Records drawn from a dataset:
Segment Open

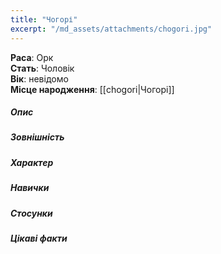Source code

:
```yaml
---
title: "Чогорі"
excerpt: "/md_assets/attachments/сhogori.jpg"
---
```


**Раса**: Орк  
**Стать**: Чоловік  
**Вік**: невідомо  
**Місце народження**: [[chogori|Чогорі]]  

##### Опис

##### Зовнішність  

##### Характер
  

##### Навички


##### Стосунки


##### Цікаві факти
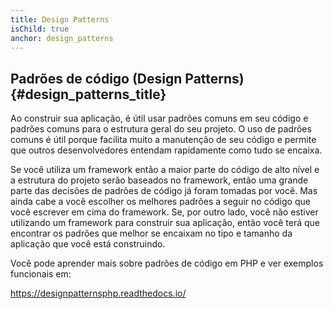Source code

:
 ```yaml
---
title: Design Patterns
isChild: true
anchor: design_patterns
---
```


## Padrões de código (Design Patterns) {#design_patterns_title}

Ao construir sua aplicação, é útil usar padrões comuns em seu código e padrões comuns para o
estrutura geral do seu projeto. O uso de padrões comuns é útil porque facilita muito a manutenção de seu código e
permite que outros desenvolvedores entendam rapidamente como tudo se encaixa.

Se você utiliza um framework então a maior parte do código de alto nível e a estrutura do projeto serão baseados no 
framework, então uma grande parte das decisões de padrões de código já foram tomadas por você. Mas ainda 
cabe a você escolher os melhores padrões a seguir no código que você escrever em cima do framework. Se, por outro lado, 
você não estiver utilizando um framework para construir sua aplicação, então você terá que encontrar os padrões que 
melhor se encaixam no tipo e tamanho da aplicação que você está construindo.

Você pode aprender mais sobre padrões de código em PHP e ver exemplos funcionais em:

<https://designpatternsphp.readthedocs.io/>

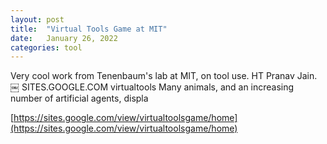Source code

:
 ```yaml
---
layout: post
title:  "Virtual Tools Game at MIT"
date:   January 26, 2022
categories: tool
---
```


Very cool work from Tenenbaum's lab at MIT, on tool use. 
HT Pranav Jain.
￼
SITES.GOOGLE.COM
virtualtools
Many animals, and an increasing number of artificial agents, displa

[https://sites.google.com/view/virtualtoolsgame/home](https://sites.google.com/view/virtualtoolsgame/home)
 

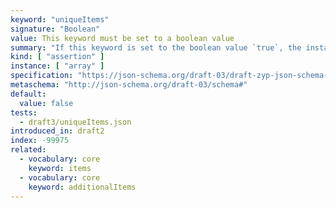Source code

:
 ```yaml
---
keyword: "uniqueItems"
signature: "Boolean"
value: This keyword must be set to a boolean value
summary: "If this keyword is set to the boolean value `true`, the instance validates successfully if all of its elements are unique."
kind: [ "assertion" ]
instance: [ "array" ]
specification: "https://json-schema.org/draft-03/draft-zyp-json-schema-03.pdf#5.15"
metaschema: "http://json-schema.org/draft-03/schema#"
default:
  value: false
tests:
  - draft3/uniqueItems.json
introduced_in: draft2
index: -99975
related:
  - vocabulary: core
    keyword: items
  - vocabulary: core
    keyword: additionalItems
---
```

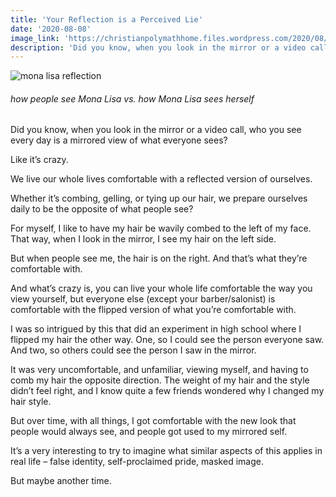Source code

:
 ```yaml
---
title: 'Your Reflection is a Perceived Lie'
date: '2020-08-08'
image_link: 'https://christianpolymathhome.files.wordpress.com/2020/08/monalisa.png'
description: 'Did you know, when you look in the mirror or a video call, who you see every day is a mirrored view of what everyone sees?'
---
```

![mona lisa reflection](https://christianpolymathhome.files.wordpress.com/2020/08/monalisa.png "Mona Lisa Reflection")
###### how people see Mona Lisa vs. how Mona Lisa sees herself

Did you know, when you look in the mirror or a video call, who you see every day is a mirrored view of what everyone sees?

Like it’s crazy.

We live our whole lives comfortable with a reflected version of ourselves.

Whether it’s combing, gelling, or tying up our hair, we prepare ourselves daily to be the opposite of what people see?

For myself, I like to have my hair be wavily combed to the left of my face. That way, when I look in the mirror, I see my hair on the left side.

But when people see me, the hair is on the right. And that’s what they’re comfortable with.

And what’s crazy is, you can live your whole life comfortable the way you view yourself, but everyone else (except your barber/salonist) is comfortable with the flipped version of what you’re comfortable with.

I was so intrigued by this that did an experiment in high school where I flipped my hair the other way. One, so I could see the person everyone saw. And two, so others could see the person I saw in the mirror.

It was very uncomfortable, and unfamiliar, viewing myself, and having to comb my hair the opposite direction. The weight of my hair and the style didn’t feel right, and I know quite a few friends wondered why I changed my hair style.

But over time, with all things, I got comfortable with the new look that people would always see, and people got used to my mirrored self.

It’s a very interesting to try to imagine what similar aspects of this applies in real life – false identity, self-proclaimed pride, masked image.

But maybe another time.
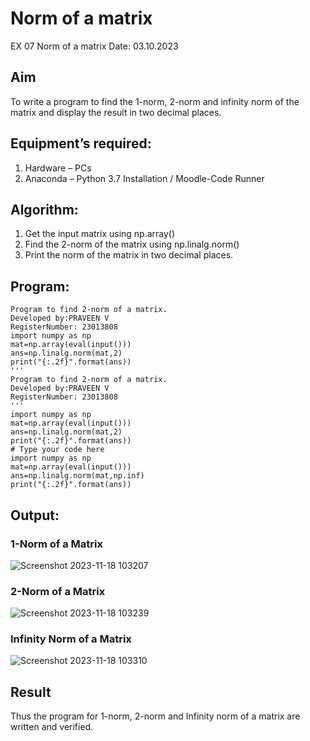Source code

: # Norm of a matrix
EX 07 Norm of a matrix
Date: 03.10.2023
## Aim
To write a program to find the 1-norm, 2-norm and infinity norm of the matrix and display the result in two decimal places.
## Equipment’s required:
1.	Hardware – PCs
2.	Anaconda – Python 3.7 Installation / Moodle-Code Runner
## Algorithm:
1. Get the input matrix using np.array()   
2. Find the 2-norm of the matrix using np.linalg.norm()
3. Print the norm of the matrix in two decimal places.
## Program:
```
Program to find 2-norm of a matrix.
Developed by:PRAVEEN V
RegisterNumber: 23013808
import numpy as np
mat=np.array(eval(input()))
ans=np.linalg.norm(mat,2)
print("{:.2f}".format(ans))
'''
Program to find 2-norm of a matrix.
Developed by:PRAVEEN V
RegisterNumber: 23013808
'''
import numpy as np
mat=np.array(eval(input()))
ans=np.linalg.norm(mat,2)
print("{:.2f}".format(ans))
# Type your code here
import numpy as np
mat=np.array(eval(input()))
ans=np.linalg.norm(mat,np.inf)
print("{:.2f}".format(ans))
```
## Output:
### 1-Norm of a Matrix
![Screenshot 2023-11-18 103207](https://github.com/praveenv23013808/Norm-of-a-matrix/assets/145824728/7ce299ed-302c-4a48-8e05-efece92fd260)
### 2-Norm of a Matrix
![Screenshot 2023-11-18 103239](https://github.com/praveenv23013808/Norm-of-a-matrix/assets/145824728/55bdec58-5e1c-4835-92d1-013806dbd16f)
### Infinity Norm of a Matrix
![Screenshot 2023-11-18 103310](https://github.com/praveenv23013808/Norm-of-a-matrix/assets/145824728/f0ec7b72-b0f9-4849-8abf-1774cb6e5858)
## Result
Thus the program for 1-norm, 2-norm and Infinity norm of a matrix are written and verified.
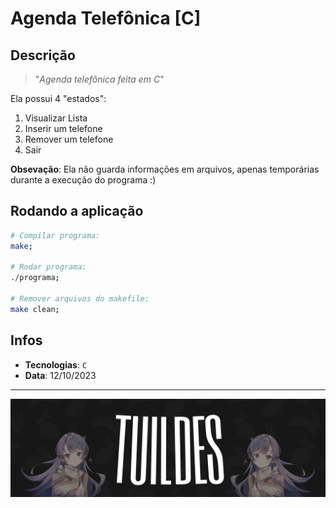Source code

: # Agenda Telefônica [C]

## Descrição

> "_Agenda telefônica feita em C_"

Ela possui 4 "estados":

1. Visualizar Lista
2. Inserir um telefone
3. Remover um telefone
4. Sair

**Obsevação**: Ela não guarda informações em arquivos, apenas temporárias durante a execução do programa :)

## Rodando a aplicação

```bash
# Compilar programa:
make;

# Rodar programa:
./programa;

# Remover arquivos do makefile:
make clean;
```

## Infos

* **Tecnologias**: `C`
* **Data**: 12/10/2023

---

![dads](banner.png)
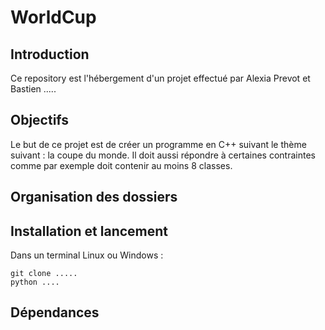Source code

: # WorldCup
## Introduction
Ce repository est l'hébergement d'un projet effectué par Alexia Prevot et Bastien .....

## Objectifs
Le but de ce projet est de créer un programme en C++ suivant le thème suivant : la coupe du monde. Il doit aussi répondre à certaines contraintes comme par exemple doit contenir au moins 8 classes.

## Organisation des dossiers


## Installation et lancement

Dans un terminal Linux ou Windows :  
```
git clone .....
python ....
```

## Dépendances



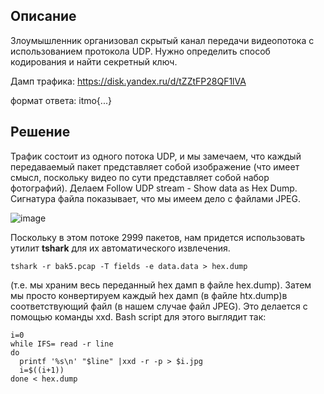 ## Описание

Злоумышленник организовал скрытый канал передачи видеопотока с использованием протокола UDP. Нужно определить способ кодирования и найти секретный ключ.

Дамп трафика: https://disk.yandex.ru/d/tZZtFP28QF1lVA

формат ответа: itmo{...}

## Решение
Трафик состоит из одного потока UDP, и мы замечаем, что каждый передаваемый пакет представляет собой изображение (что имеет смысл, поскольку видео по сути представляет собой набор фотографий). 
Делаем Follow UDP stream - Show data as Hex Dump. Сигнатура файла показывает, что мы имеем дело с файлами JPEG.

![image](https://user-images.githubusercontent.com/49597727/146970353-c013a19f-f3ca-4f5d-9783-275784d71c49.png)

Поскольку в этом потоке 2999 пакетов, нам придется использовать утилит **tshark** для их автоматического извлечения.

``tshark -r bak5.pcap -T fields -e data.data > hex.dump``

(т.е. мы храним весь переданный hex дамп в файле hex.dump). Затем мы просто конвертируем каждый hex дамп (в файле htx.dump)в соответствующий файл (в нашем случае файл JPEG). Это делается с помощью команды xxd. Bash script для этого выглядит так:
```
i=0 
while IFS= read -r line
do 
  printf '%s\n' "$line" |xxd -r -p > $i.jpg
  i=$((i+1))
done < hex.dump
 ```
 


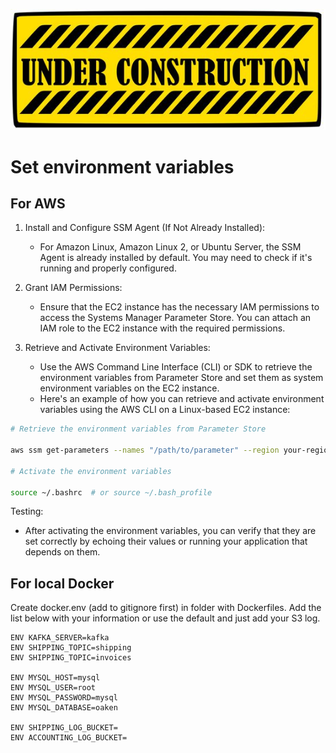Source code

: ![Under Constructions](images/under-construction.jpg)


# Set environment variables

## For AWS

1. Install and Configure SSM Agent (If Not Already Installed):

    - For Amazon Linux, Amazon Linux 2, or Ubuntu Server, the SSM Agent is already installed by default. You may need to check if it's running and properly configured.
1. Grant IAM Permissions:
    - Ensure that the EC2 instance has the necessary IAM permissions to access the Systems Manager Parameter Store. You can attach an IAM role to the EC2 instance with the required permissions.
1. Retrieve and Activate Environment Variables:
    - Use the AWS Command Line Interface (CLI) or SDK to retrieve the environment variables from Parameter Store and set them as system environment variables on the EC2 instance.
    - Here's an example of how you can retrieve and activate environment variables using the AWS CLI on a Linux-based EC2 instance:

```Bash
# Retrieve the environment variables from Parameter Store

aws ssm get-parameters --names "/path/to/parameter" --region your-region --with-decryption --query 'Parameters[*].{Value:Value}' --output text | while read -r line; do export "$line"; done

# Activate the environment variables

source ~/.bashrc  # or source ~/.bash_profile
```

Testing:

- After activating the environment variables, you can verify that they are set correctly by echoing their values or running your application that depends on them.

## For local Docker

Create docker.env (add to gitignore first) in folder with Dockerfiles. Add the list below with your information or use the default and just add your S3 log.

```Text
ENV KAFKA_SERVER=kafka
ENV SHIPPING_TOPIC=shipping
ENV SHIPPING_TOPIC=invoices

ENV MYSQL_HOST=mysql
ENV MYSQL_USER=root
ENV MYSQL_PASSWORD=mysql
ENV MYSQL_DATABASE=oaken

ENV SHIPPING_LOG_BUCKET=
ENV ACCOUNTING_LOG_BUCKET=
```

Segment Closed

**Task directions**
Go back to the lines above and output, exactly as they stand, the ones from the line containing "##### Цікаві факти" to the line containing "Se você utiliza". Leave all pictures behind.

**Answer below**
##### Цікаві факти
Source code

:
 ```yaml
---
title: Design Patterns
isChild: true
anchor: design_patterns
---
```


## Padrões de código (Design Patterns) {#design_patterns_title}

Ao construir sua aplicação, é útil usar padrões comuns em seu código e padrões comuns para o
estrutura geral do seu projeto. O uso de padrões comuns é útil porque facilita muito a manutenção de seu código e
permite que outros desenvolvedores entendam rapidamente como tudo se encaixa.

Se você utiliza um framework então a maior parte do código de alto nível e a estrutura do projeto serão baseados no 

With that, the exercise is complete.